The city of Lakeland has designed its own program that uses advances in artificial intelligence to make traffic signals smarter by reacting to dumb decisions made by drivers who rocket into intersections trying to beat red lights. And now that program is about to expand from four intersections to 25.
The Florida Department of Transportation is investing $500,000 in the city’s plan to expand its Intersection Collision Avoidance Safety Program (iCASP) from four to “an additional 25 high-impact intersections” over the next year.
The Lakeland City Commission on Monday unanimously approved a 17-page cooperative funding agreement with FDOT to secure the $500,000 grant, which will cover nearly two-thirds of the $775,000 iCASP expansion project.
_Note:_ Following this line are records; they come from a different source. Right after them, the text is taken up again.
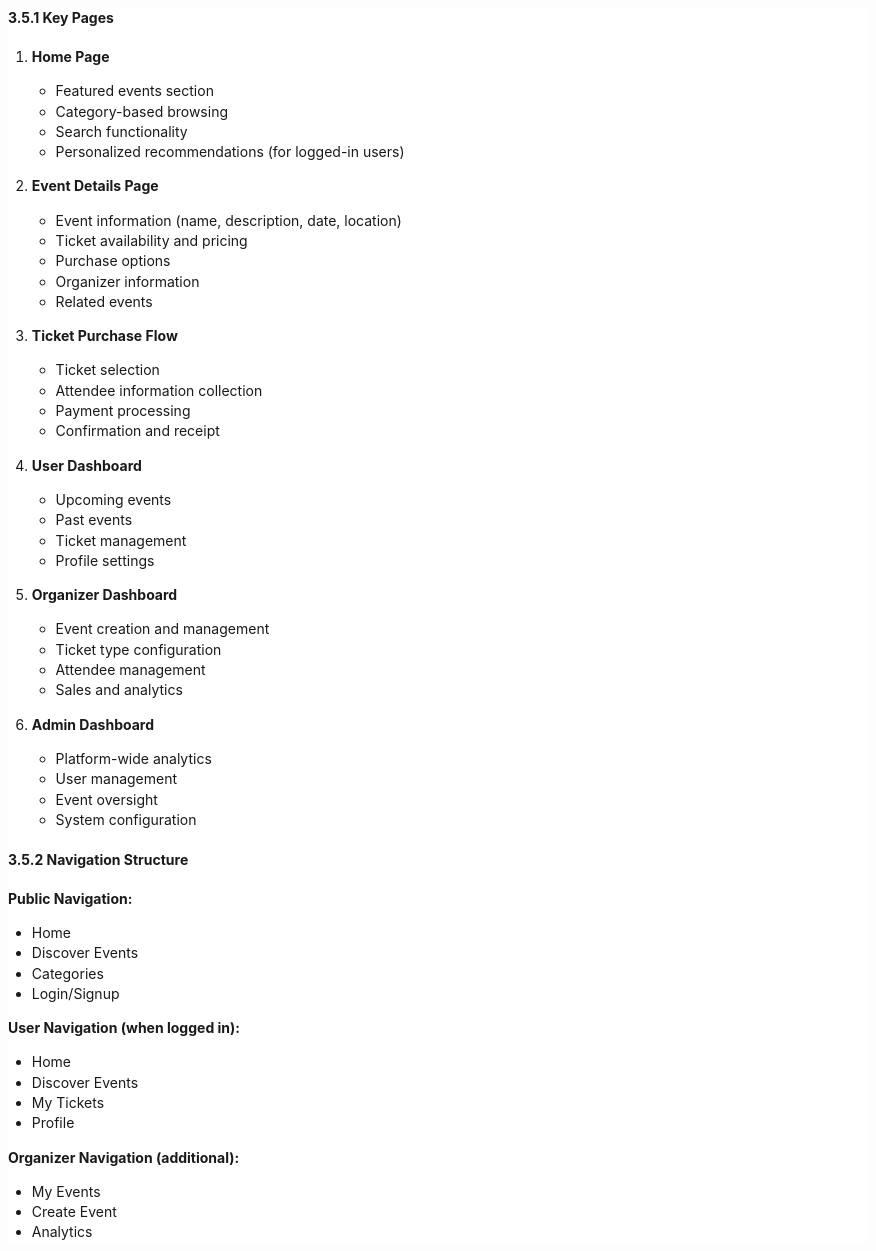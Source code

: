 #### 3.5.1 Key Pages

1. **Home Page**
   - Featured events section
   - Category-based browsing
   - Search functionality
   - Personalized recommendations (for logged-in users)

2. **Event Details Page**
   - Event information (name, description, date, location)
   - Ticket availability and pricing
   - Purchase options
   - Organizer information
   - Related events

3. **Ticket Purchase Flow**
   - Ticket selection
   - Attendee information collection
   - Payment processing
   - Confirmation and receipt

4. **User Dashboard**
   - Upcoming events
   - Past events
   - Ticket management
   - Profile settings

5. **Organizer Dashboard**
   - Event creation and management
   - Ticket type configuration
   - Attendee management
   - Sales and analytics

6. **Admin Dashboard**
   - Platform-wide analytics
   - User management
   - Event oversight
   - System configuration

#### 3.5.2 Navigation Structure

**Public Navigation:**
- Home
- Discover Events
- Categories
- Login/Signup

**User Navigation (when logged in):**
- Home
- Discover Events
- My Tickets
- Profile

**Organizer Navigation (additional):**
- My Events
- Create Event
- Analytics
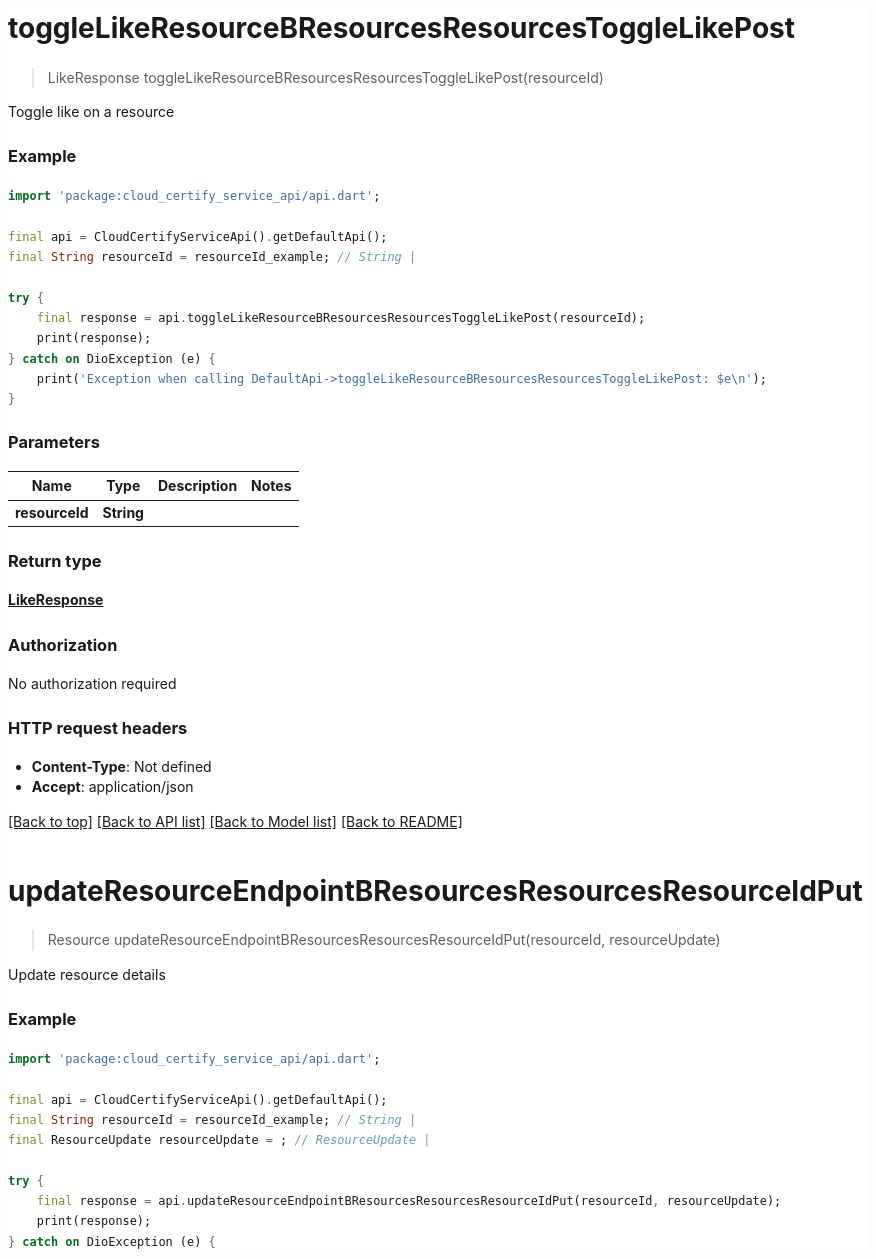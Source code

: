 # **toggleLikeResourceBResourcesResourcesToggleLikePost**
> LikeResponse toggleLikeResourceBResourcesResourcesToggleLikePost(resourceId)

Toggle like on a resource

### Example
```dart
import 'package:cloud_certify_service_api/api.dart';

final api = CloudCertifyServiceApi().getDefaultApi();
final String resourceId = resourceId_example; // String | 

try {
    final response = api.toggleLikeResourceBResourcesResourcesToggleLikePost(resourceId);
    print(response);
} catch on DioException (e) {
    print('Exception when calling DefaultApi->toggleLikeResourceBResourcesResourcesToggleLikePost: $e\n');
}
```

### Parameters

Name | Type | Description  | Notes
------------- | ------------- | ------------- | -------------
 **resourceId** | **String**|  | 

### Return type

[**LikeResponse**](LikeResponse.md)

### Authorization

No authorization required

### HTTP request headers

 - **Content-Type**: Not defined
 - **Accept**: application/json

[[Back to top]](#) [[Back to API list]](../README.md#documentation-for-api-endpoints) [[Back to Model list]](../README.md#documentation-for-models) [[Back to README]](../README.md)

# **updateResourceEndpointBResourcesResourcesResourceIdPut**
> Resource updateResourceEndpointBResourcesResourcesResourceIdPut(resourceId, resourceUpdate)

Update resource details

### Example
```dart
import 'package:cloud_certify_service_api/api.dart';

final api = CloudCertifyServiceApi().getDefaultApi();
final String resourceId = resourceId_example; // String | 
final ResourceUpdate resourceUpdate = ; // ResourceUpdate | 

try {
    final response = api.updateResourceEndpointBResourcesResourcesResourceIdPut(resourceId, resourceUpdate);
    print(response);
} catch on DioException (e) {
```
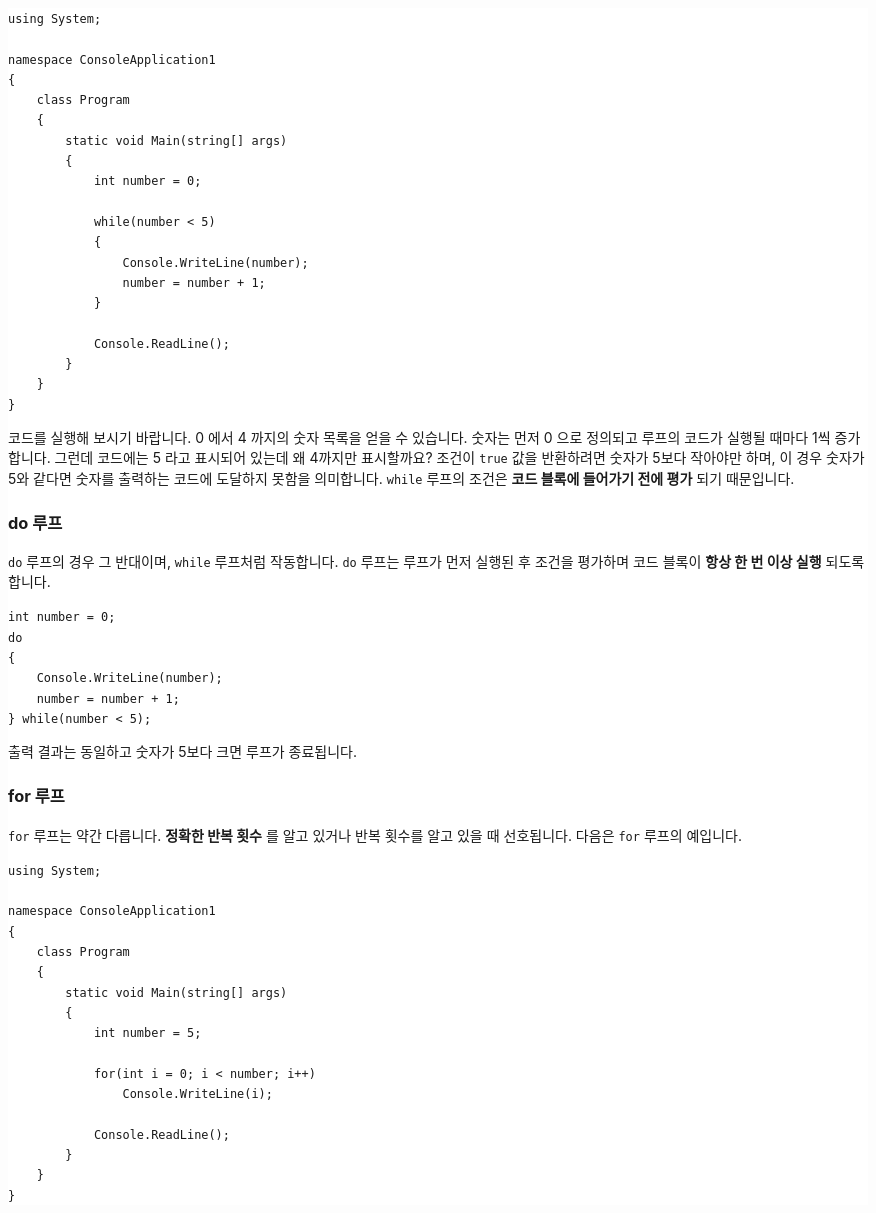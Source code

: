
```
using System;

namespace ConsoleApplication1
{
    class Program
    {
        static void Main(string[] args)
        {
            int number = 0;
    
            while(number < 5)
            {
                Console.WriteLine(number);
                number = number + 1;
            }
    
            Console.ReadLine();
        }
    }
}
```

코드를 실행해 보시기 바랍니다. 0 에서 4 까지의 숫자 목록을 얻을 수 있습니다. 숫자는 먼저 0 으로 정의되고 루프의 코드가 실행될 때마다 1씩 증가합니다. 그런데 코드에는 5 라고 표시되어 있는데 왜 4까지만 표시할까요? 조건이 `true` 값을 반환하려면 숫자가 5보다 작아야만 하며, 이 경우 숫자가 5와 같다면 숫자를 출력하는 코드에 도달하지 못함을 의미합니다. `while` 루프의 조건은 **코드 블록에 들어가기 전에 평가** 되기 때문입니다.


### do 루프
`do` 루프의 경우 그 반대이며, `while` 루프처럼 작동합니다. `do` 루프는 루프가 먼저 실행된 후 조건을 평가하며 코드 블록이 **항상 한 번 이상 실행** 되도록 합니다.

```
int number = 0;
do  
{  
    Console.WriteLine(number);  
    number = number + 1;  
} while(number < 5);
```

출력 결과는 동일하고 숫자가 5보다 크면 루프가 종료됩니다.


### for 루프
`for` 루프는 약간 다릅니다. **정확한 반복 횟수** 를 알고 있거나 반복 횟수를 알고 있을 때 선호됩니다. 다음은 `for` 루프의 예입니다.

```
using System;

namespace ConsoleApplication1
{
    class Program
    {
        static void Main(string[] args)
        {
            int number = 5;
    
            for(int i = 0; i < number; i++)
                Console.WriteLine(i);
    
            Console.ReadLine();
        }
    }
}
```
The city is funding the remaining $275,000.
Lakeland’s Traffic Operations & Parking Services Division and Public Works Department, along with the Lakeland Police Department, have collaborated in developing iCASP since 2019.
Under the pilot iCASP, the city installed sensors in HAWK traffic signals at four intersections that can calculate approaching vehicle speeds and predict if a driver is going to get through an intersection before a signal change.
If the sensor detects a vehicle speeding up when it should be slowing down as a traffic light signal is about to change, it alerts the traffic signal controller to essentially freeze the current lights in place, potentially avoiding collisions at busy intersections by red-light runners.
According to the Automobile Association of America, 28 percent of the nation’s traffic crash deaths occur at intersections as the result of drivers running through red lights.
The city has been collecting data for more than three years on iCASP sensors at four intersections:
- South Florida Avenue and Beacon Road
- West Memorial Boulevard and Martin L. King Jr. Boulevard
- East Memorial Boulevard and Massachusetts Avenue
- U.S. 98 and North Crystal Lake Drive
Among new tweaks the city wants to incorporate in its iCASP is “the exploration of a driver warning system that would use cell phone or in-vehicle technology to alert drivers of a red-light runner at one of these intersections,” Lakeland Traffic Operations Manager Jeffrey Weatherford said in an April 6 news release, noting FDOT is particularly interested in such a “driver warning system.”
“The state envisions the capability to send a text message or warning through navigation apps, but the technology is not readily available today,” Weatherford said. “This is an enhancement to the original program that has exciting possibilities.”
Weatherford told LkldNow that the city’s iCASP initiative was launched by former Lakeland Traffic Operations Manager Angelo Rao after he was nearly hit by a red-light-running beer truck.
The city was already engaged in a pedestrian safety study designed to make traffic signals more responsive to the realities pedestrians face when trying to traverse busy three- and four-lane intersections and it was Rao’s idea to install the sensors and program them to respond to predictive driver behaviors.
Rao worked with “vendors, taking advantage of their products” mixing and matching to develop a system unique to the city. “All we are doing is installing a feature in software that gives us the ability to extend that all-red light at intersections if we choose,” Weatherford said.
Software now commonly wired into traffic camera systems have “the ability to write logic,” he said, meaning it can detect “illogic” that can be incorporated into “detection systems to try to predict whether a car will be able to stop. The logic function turns on to extend the red light. That is all we that are doing.”
Nevertheless, the city has touted its iCASP system by presenting a case study, including a presentation before the 2020 Transportation Research Board Workshop.
Weatherford said iCASP is “not marketable by the city,” noting “almost every agency in the U.S. has an all-red phase” in their traffic signal lights but few are applying the technologies and studying accumulated data the way Lakeland is.
“Nobody else is doing it,” he said. “There are a lot of reasons why. One of the reasons why is it is difficult to prove that it works. You have to prove you prevented an accident that didn’t occur.”
The city’s iCASP, however, can document close calls, Weatherford said, noting on March 4, 45 eastbound vehicles ran the red light at Memorial Boulevard and MLK Avenue “and we didn’t have a single red-light running crash there.”
The city and FDOT will decide in coming months which 25 intersections will get iCASP installations. The program no longer requires intersections have traffic cameras but since red-light camera intersections “have an established benchmark” and are the busiest, they are the most likely recipients, he said.
Intersections on South Florida Avenue, Edgewood Drive and Cleveland Heights Boulevard are likely candidates, Weatherford said.
Once the initial implementation is compete and data collected, he estimated it “probably costs us maybe $1 million” to expand the system to all 176 intersections in the city.
The standard insurance rating for the value of a human life is $1.4 million, Weatherford said. “At some point, if we can prevent one fatality accident, even if we can’t prove it,” that $1 million would be a worthy investment.